CHILDREN.

CHILDREN.

I may begin with the question of Henry the Fourth of France, when found by an ambassador at romps with his children, “Are you a father?” If you are, we may go on with the game—if not, you must pass to the next article. A curious thing it is, this same fact, that children in general are only interesting in the eyes of those who are parents, while brats in particular are held as pests by all but their immediate father and mother. Some lightheaded author has compared the rush of children which takes place at the conclusion of family dinners, to the incursion of the Goths and Vandals. Perhaps it is all true, that children out of place are not agreeable; but is any thing agreeable that is out of place? Children, abstracted from the homely details of their management, and the anxiety which they always occasion, are a delightful study—a study, I maintain, fitted alike to engage the speculations of the philosophic, and the affections of the benevolent, mind. I cannot, I must say, form the idea of a man of extended views and sympathies, who does not like children.
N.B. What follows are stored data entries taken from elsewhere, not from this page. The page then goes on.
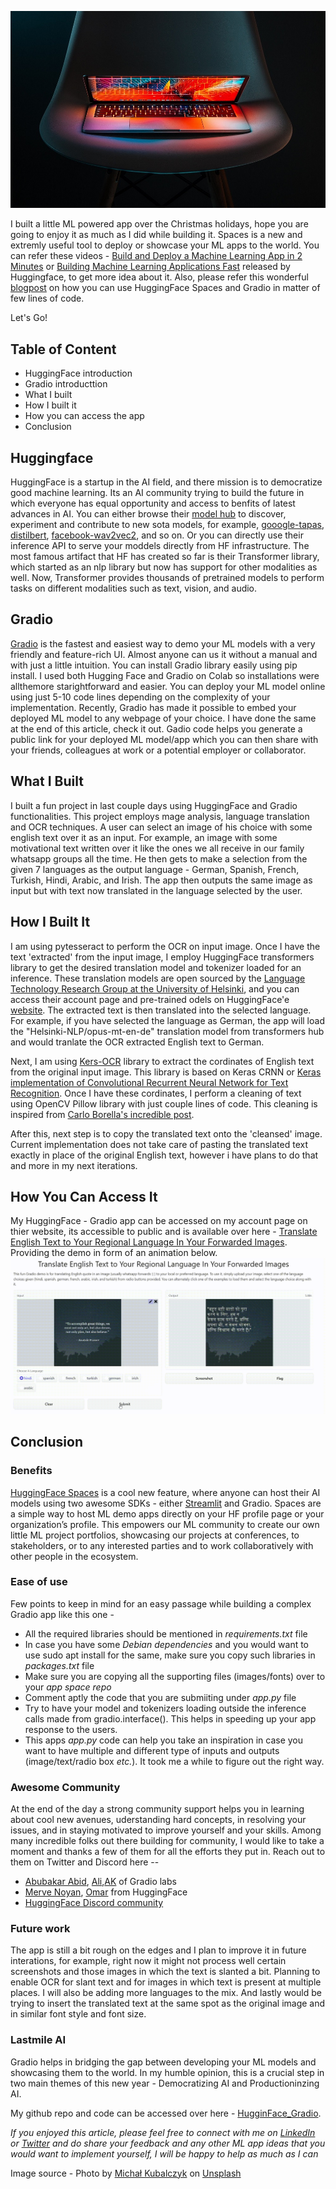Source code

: 
![](/images/gradioapp3.jpg)

I built a little ML powered app over the Christmas holidays, hope you are going to enjoy it as much as I did while building it. Spaces is a new and extremly useful tool to deploy or showcase your ML apps to the world. You can refer these videos - [Build and Deploy a Machine Learning App in 2 Minutes](https://www.youtube.com/watch?v=3bSVKNKb_PY) or [Building Machine Learning Applications Fast](https://www.youtube.com/watch?v=c7mle2yYpwQ&t=738s) released by Huggingface, to get more idea about it. Also, please refer this wonderful [blogpost](https://huggingface.co/blog/gradio-spaces) on how you can use HuggingFace Spaces and Gradio in matter of few lines of code. 

Let's Go!

## Table of Content

* HuggingFace introduction
* Gradio introducttion
* What I built
* How I built it
* How you can access the app
* Conclusion


## Huggingface
HuggingFace is a startup in the AI field, and there mission is to democratize good machine learning. Its an AI community trying to build the future in which everyone has equal opportunity and access to benfits of latest advances in AI. You can either browse their [model hub](https://huggingface.co/models) to discover, experiment and contribute to new sota models, for example, [gooogle-tapas](https://huggingface.co/google/tapas-base), [distilbert](https://huggingface.co/distilbert-base-uncased), [facebook-wav2vec2](https://huggingface.co/facebook/wav2vec2-base-960h), and so on. Or you can directly use their inference API to serve your moddels directly from HF infrastructure. The most famous artifact that HF has created so far is their Transformer library, which started as an nlp library but now has support for other modalities as well. Now, Transformer provides thousands of pretrained models to perform tasks on different modalities such as text, vision, and audio.

## Gradio 
[Gradio](https://gradio.app/) is the fastest and easiest way to demo your ML models with a very friendly and feature-rich UI. Almost anyone can us it without a manual and with just a little intuition. You can install Gradio library easily using pip install. I used both Hugging Face and Gradio on Colab so installations were allthemore starightforward and easier. You can deploy your ML model online using just 5-10 code lines depending on the complexity of your implementation. Recently, Gradio has made it possible to embed your deployed ML model to any webpage of your choice. I have done the same at the end of this article, check it out. Gadio code helps you generate a public link for your deployed ML model/app which you can then share with your friends, colleagues at work or a potential employer or collaborator.  

## What I Built 
I built a fun project in last couple days using HuggingFace and Gradio functionalities. This project employs mage analysis, language translation and OCR techniques. A user can select an image of his choice with some english text over it as an input. For example, an image with some motivational text written over it like the ones we all receive in our family whatsapp groups all the time. He then gets to make a selection from the given 7 languages as the output language - German, Spanish, French, Turkish, Hindi, Arabic, and Irish. The app then outputs the same image as input but with text now translated in the language selected by the user.

## How I Built It
I am using pytesseract to perform the OCR on input image. Once I have the text 'extracted' from the input image, I employ HuggingFace transformers library to get the desired translation model and tokenizer loaded for an inference. These translation models are open sourced by the [Language Technology Research Group at the University of Helsinki](https://blogs.helsinki.fi/language-technology/), and you can access their account page and pre-trained  odels on HuggingFace'e [website](https://huggingface.co/Helsinki-NLP). The extracted text is then translated into the selected language. For example, if you have selected the language as German, the app will load the "Helsinki-NLP/opus-mt-en-de" translation model from transformers hub and would tranlate the OCR extracted English text to German.

Next, I am using [Kers-OCR](https://github.com/faustomorales/keras-ocr) library to extract the cordinates of English text from the original input image. This library is based on Keras CRNN or [Keras implementation of Convolutional Recurrent Neural Network for Text Recognition](https://github.com/janzd/CRNN). Once I have these cordinates, I perform a cleaning of text using OpenCV Pillow library with just couple lines of code. This cleaning is inspired from [Carlo Borella's incredible post](https://towardsdatascience.com/remove-text-from-images-using-cv2-and-keras-ocr-24e7612ae4f4).

After this, next step is to copy the translated text onto the 'cleansed' image. Current implementation does not take care of pasting the translated text exactly in place of the original English text, however i have plans to do that and more in my next iterations. 

## How You Can Access It
My HuggingFace - Gradio app can be accessed on my account page on thier website, its accessible to public and is available over here - [Translate English Text to Your Regional Language In Your Forwarded Images](https://huggingface.co/spaces/ysharma/TranslateQuotesInImageForwards).
Providing the demo in form of an animation below.
![](/images/20211223_064321.gif)
  
 
## Conclusion 
### Benefits
[HuggingFace Spaces](https://huggingface.co/spaces) is a cool new feature, where anyone can host their AI models using two awesome SDKs - either [Streamlit](https://streamlit.io/) and Gradio. Spaces are a simple way to host ML demo apps directly on your HF profile page or your organization’s profile. This empowers our ML community to create our own little ML project portfolios, showcasing our projects at conferences, to stakeholders, or to any interested parties and to work collaboratively with other people in the ecosystem.

### Ease of use

Few points to keep in mind for an easy passage while building a complex Gradio app like this one -

* All the required libraries should be mentioned in *requirements.txt* file 
* In case you have some *Debian dependencies* and you would want to use sudo apt install for the same, make sure you copy such libraries in *packages.txt* file
* Make sure you are copying all the supporting files (images/fonts) over to your *app space repo*
* Comment aptly the code that you are submiiting under *app.py* file  
* Try to have your model and tokenizers loading outside the inference calls made from gradio.interface(). This helps in speeding up your app response to the users.
* This apps *app.py* code can help you take an inspiration in case you want to have multiple and different type of inputs and outputs (image/text/radio box *etc.*). It took me a while to figure out the right way. 

### Awesome Community

At the end of the day a strong community support helps you in learning about cool new avenues, uderstanding hard concepts, in resolving your issues, and in staying motivated to improve yourself and your skills. Among many incredible folks out there building for community, I would like to take a moment and thanks a few of them for all the efforts they put in. Reach out to them on Twitter and Discord here -- 

* [Abubakar Abid](https://twitter.com/abidlabs), [Ali](https://twitter.com/si3luwa),[AK](https://twitter.com/ak92501) of Gradio labs
* [Merve Noyan](https://twitter.com/mervenoyann), [Omar](https://twitter.com/osanseviero) from HuggingFace
* [HuggingFace Discord community](http://hf.co/join/discord)

### Future work

The app is still a bit rough on the edges and I plan to improve it in future interations, for example, right now it might not process well certain screenshots and those images in which the text is slanted a bit. Planning to enable OCR for slant text and for images in which text is present at multiple places. I will also be adding more languages to the mix. And lastly would be trying to insert the translated text at the same spot as the original image and in similar font style and font size.

### Lastmile AI

Gradio helps in bridging the gap between developing your ML models and showcasing them to the world. In my humble opinion, this is a crucial step in two main themes of this new year - Democratizing AI and Productioninzing AI.  


My github repo and code can be accessed over here - [HugginFace_Gradio](https://github.com/yvrjsharma/HugginFace_Gradio/blob/main/Whatsapp_Image_Forwards_In_Your_Language_GradioDemo.ipynb).

*If you enjoyed this article, please feel free to connect with me on [LinkedIn](https://www.linkedin.com/in/yuvraj-sharma-a7154628/) or [Twitter](https://twitter.com/yvrjsharma) and do share your feedback and any other ML app ideas that you would want to implement yourself, I will be happy to help as much as I can*


Image source - Photo by <a href="https://unsplash.com/@rev3n?utm_source=unsplash&utm_medium=referral&utm_content=creditCopyText">Michał Kubalczyk</a> on <a href="https://unsplash.com/s/photos/tech?utm_source=unsplash&utm_medium=referral&utm_content=creditCopyText">Unsplash</a>
  
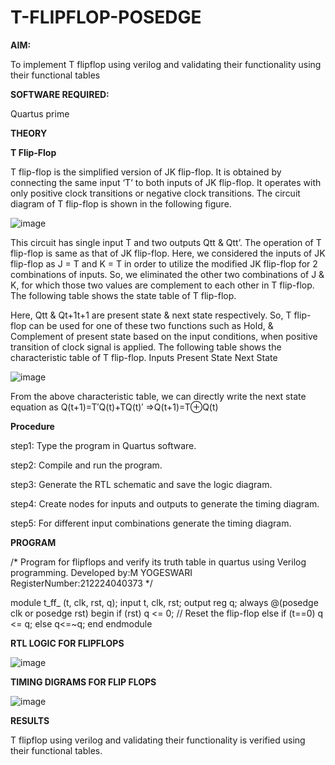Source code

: # T-FLIPFLOP-POSEDGE

**AIM:**

To implement  T flipflop using verilog and validating their functionality using their functional tables

**SOFTWARE REQUIRED:**

Quartus prime

**THEORY**

**T Flip-Flop**

T flip-flop is the simplified version of JK flip-flop. It is obtained by connecting the same input ‘T’ to both inputs of JK flip-flop. It operates with only positive clock transitions or negative clock transitions. The circuit diagram of T flip-flop is shown in the following figure.

![image](https://github.com/naavaneetha/T-FLIPFLOP-POSEDGE/assets/154305477/458a68fe-2d08-4a9d-ac4f-7ae0480ce0bd)

 
This circuit has single input T and two outputs Qtt & Qtt’. The operation of T flip-flop is same as that of JK flip-flop. Here, we considered the inputs of JK flip-flop as J = T and K = T in order to utilize the modified JK flip-flop for 2 combinations of inputs. So, we eliminated the other two combinations of J & K, for which those two values are complement to each other in T flip-flop. The following table shows the state table of T flip-flop.

Here, Qtt & Qt+1t+1 are present state & next state respectively. So, T flip-flop can be used for one of these two functions such as Hold, & Complement of present state based on the input conditions, when positive transition of clock signal is applied. The following table shows the characteristic table of T flip-flop. Inputs Present State Next State

![image](https://github.com/naavaneetha/T-FLIPFLOP-POSEDGE/assets/154305477/cdd7fb32-539f-4b66-bb8d-f305a153c886)

 
From the above characteristic table, we can directly write the next state equation as Q(t+1)=T′Q(t)+TQ(t)′ ⇒Q(t+1)=T⊕Q(t)

**Procedure**

step1: Type the program in Quartus software.

step2: Compile and run the program.

step3: Generate the RTL schematic and save the logic diagram.

step4: Create nodes for inputs and outputs to generate the timing diagram.

step5: For different input combinations generate the timing diagram.


**PROGRAM**

/* Program for flipflops and verify its truth table in quartus using Verilog programming. Developed by:M YOGESWARI  RegisterNumber:212224040373
*/


module t_ff_ (t, clk, rst, q);
input t, clk, rst;
output reg q;
always @(posedge clk or posedge rst)
begin
if (rst)
q <= 0; // Reset the flip-flop
else if (t==0)
q <= q;
else
q<=~q;
end
endmodule



**RTL LOGIC FOR FLIPFLOPS**

![image](https://github.com/user-attachments/assets/fcf18a31-8a69-492d-a46c-27db29bf2c00)



**TIMING DIGRAMS FOR FLIP FLOPS**



![image](https://github.com/user-attachments/assets/5bb26db1-2020-4e4f-b30f-8564aaa7d166)



  
**RESULTS**

T flipflop using verilog and validating their functionality is verified using their functional tables.

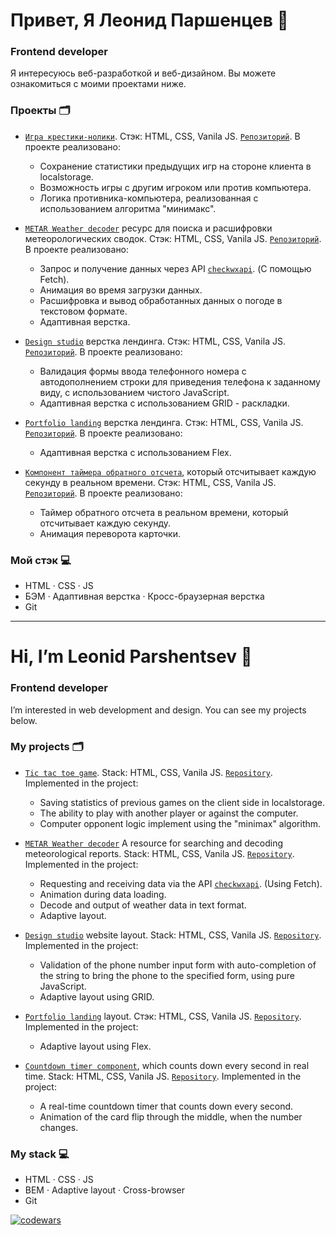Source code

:# Привет, Я Леонид Паршенцев 👋

### Frontend developer

Я интересуюсь веб-разработкой и веб-дизайном. Вы можете ознакомиться с моими проектами ниже.

### Проекты :card_index_dividers:

- [`Игра крестики-нолики`](https://leonidparshentsev.github.io/Tic_Tac_Toe_game/). Стэк: HTML, CSS, Vanila JS. [`Репозиторий`](https://github.com/leonidparshentsev/Tic_Tac_Toe_game). В проекте реализовано:
  * Сохранение статистики предыдущих игр на стороне клиента в localstorage.
  * Возможность игры с другим игроком или против компьютера.
  * Логика противника-компьютера, реализованная с использованием алгоритма "минимакс".

- [`METAR Weather decoder`](https://leonidparshentsev.github.io/Metar_decoder/) ресурс для поиска и расшифровки метеорологических сводок. Стэк: HTML, CSS, Vanila JS. [`Репозиторий`](https://github.com/leonidparshentsev/Metar_decoder). В проекте реализовано:
  * Запрос и получение данных через API [`checkwxapi`](https://www.checkwxapi.com/documentation/metar). (С помощью Fetch).
  * Анимация во время загрузки данных.
  * Расшифровка и вывод обработанных данных о погоде в текстовом формате.
  * Адаптивная верстка.
    
- [`Design studio`](https://leonidparshentsev.github.io/Ambience_studio/) верстка лендинга. Стэк: HTML, CSS, Vanila JS. [`Репозиторий`](https://github.com/leonidparshentsev/Ambience_studio). В проекте реализовано:
  * Валидация формы ввода телефонного номера с автодополнением строки для приведения телефона к заданному виду, с использованием чистого JavaScript.
  * Адаптивная верстка с использованием GRID - раскладки.

- [`Portfolio landing`](https://leonidparshentsev.github.io/Portfolio_landing/) верстка лендинга. Стэк: HTML, CSS, Vanila JS. [`Репозиторий`](https://github.com/leonidparshentsev/Portfolio_landing). В проекте реализовано:
  * Адаптивная верстка с использованием Flex.

- [`Компонент таймера обратного отсчета`](https://leonidparshentsev.github.io/countdown_timer/), который отсчитывает каждую секунду в реальном времени. Стэк: HTML, CSS, Vanila JS. [`Репозиторий`](https://github.com/leonidparshentsev/countdown_timer/tree/master). В проекте реализовано:
  * Таймер обратного отсчета в реальном времени, который отсчитывает каждую секунду.
  * Анимация переворота карточки.

### Мой стэк :computer:

- HTML · CSS · JS
- БЭМ · Адаптивная верстка · Кросс-браузерная верстка
- Git

---

# Hi, I’m Leonid Parshentsev 👋

### Frontend developer

I’m interested in web development and design. You can see my projects below.

### My projects :card_index_dividers:

- [`Tic tac toe game`](https://leonidparshentsev.github.io/Tic_Tac_Toe_game/). Stack: HTML, CSS, Vanila JS. [`Repository`](https://github.com/leonidparshentsev/Tic_Tac_Toe_game). Implemented in the project:
  * Saving statistics of previous games on the client side in localstorage.
  * The ability to play with another player or against the computer.
  * Computer opponent logic implement using the "minimax" algorithm.

- [`METAR Weather decoder`](https://leonidparshentsev.github.io/Metar_decoder/) A resource for searching and decoding meteorological reports. Stack: HTML, CSS, Vanila JS. [`Repository`](https://github.com/leonidparshentsev/Metar_decoder). Implemented in the project:
  * Requesting and receiving data via the API [`checkwxapi`](https://www.checkwxapi.com/documentation/metar). (Using Fetch).
  * Animation during data loading.
  * Decode and output of weather data in text format.
  * Adaptive layout.
    
- [`Design studio`](https://leonidparshentsev.github.io/Ambience_studio/) website layout. Stack: HTML, CSS, Vanila JS. [`Repository`](https://github.com/leonidparshentsev/Ambience_studio). Implemented in the project:
  * Validation of the phone number input form with auto-completion of the string to bring the phone to the specified form, using pure JavaScript.
  * Adaptive layout using GRID.

- [`Portfolio landing`](https://leonidparshentsev.github.io/Portfolio_landing/) layout. Стэк: HTML, CSS, Vanila JS. [`Repository`](https://github.com/leonidparshentsev/Portfolio_landing). Implemented in the project:
  * Adaptive layout using Flex.
 
- [`Countdown timer component`](https://leonidparshentsev.github.io/countdown_timer/), which counts down every second in real time. Stack: HTML, CSS, Vanila JS. [`Repository`](https://github.com/leonidparshentsev/countdown_timer/tree/master). Implemented in the project:
  * A real-time countdown timer that counts down every second.
  * Animation of the card flip through the middle, when the number changes.

### My stack :computer:

- HTML · CSS · JS
- BEM · Adaptive layout · Cross-browser
- Git

[![codewars](https://www.codewars.com/users/leonidparshentsev/badges/micro)](https://www.codewars.com/users/leonidparshentsev)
Among the grown-up part of mankind, there is always abundance of envy, hatred, and all uncharitableness. This fact I consider with reference to the circumstances in which men are placed, and I plainly conceive that where existence is only to be supported by an unceasing struggle, and where self-love is so perpetually receiving injury, it is needless to expect that men should be much better than they are. In children, however, we see no possibility of any rivalship: they are a harmless little people atthismoment, and we run no chance of being jostled by them in our course of life, for many years to come. There is, therefore, no reason for envy, hatred, or uncharitableness with them. On the contrary, in our intercourse with children, our self-love is undergoing a perpetual compliment.The appeal which they are constantly making from their own silently-confessed weakness, to our tacitly-acknowledged strength, soothes and delights us. A fellow-creature lies unconsciously abandoned to our mercy—unconsciously unable to resist. It asks for nothing, for it cannot; but it does not expect harm. There is the charm. It imputes to us none of our original sins of envy, hatred, and uncharitableness, but seems to take it for granted that we are blanch and stainless like itself. It puts forth its little arms to us, with a perfect confidence in our gentler and better nature, and we feel it impossible to be evil when we are so sincerely understood to be good. We give, then, the love and faith that are demanded, and press the offenceless type of our original and perfect nature, with all the hues and all the odours of paradise rife around it, to our heart of hearts.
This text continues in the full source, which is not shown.